Volatile start to the year offers opportunity for investors

The UK has seen another downward revision in the economic growth forecast for the current year, to the lowest level since the financial crisis

IT scarcely seems possible that we are almost half way through 2018. In terms of the UK market we have seen a somewhat volatile six months, with a strong start in January – a continuation of last year – giving way to a sharp slide at the beginning of February, followed by it inching lower still in March and recovery in April and May to reach a new peak, since when it has seen a period of consolidation. The US market (as measured by the S&P 500) also saw a sharp decline in February and although it has seen some recovery, it has yet to recover the high reached at the end of January.

Such market volatility does of course offer opportunities for investors, but it is, as ever, hard to look ahead with any certainty. Although we have seen a positive picture for the UK and the US in May, it has not been the same elsewhere: the Italian market, for example, was badly affected by the political instability and concerns over its commitment to continued membership of the Eurozone. Germany saw a somewhat uninspired month, finishing fairly flat and both Japan and Hong Kong gave up ground. Other notable measures were mixed: oil was strong, having crept up again to briefly reach $80 a barrel, but gold was surprisingly neutral, trading in the middle of its range.

The global backdrop is, however, far from reassuring, but market observers appear to have become a little inured to the vagaries of geo-political drama. Over recent weeks we have seen a stormy G7 summit, which has damaged relations between the US and a number of close allies (Canada being the most notable) and also renewed fears of a trade war between the two largest economies, the US and China, with both so far showing no signs of backing down. In the meantime the UK has seen another downward revision in the economic growth forecast for the current year, to the lowest level since the financial crisis. The US is now facing gradual increases in interest rates, although these seem set to be modest and as a consequence, there are predictions that companies with lower debt and higher cash flow will outperform, possibly bringing an end to the bull market in highly leveraged US companies. The UK, in contrast, does not seem likely to increase rates in tandem: inflation remains subdued and growth, as already mentioned, remains muted.

How has all of this translated into relative performances of the stock markets? For the first four months of the year, the FTSE 100 underperformed the S&P 500, even with the sharp recovery in March and April, although since then it outperformed in May only to fall back again in June.
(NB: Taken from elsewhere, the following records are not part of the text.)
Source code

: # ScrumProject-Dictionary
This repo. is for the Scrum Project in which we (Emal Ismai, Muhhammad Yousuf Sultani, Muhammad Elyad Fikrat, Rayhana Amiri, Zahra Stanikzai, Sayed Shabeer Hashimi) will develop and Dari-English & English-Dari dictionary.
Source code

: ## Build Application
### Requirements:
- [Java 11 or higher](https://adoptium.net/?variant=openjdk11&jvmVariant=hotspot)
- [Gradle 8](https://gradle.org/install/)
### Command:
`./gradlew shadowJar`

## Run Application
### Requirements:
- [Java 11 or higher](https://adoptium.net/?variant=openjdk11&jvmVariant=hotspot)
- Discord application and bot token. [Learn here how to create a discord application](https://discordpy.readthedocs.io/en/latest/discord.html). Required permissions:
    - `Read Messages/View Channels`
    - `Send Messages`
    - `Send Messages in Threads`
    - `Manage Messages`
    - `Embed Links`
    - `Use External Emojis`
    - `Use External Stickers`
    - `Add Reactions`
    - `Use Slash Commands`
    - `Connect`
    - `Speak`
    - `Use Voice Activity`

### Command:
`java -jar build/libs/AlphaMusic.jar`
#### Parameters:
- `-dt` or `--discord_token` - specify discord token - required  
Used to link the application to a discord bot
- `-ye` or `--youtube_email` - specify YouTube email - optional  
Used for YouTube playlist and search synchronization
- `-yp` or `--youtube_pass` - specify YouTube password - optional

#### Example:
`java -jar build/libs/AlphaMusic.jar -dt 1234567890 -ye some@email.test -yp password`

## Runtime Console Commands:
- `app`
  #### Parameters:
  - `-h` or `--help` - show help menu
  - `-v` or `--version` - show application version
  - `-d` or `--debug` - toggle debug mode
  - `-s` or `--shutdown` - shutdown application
The correlation between the two markets is strong (hence the saying “New York sneezes and London catches a cold”), but it appears that the US is pulling ahead of the UK certainly in terms of continued strong economic growth, hence it will be interesting to map the relationship between the two markets for the remainder of the year.

:: Cathy Dixon is a director at the Belfast office of Cunningham Coates Stockbrokers, a trading name of Smith & Williamson Investment Management (SWIM). This article does not constitute a recommendation to buy or sell investments and the value of any shares may fall as well as rise. Investments carry risk and investors may not receive back the amount invested. The views expressed are those of the author and not necessarily of SWIM.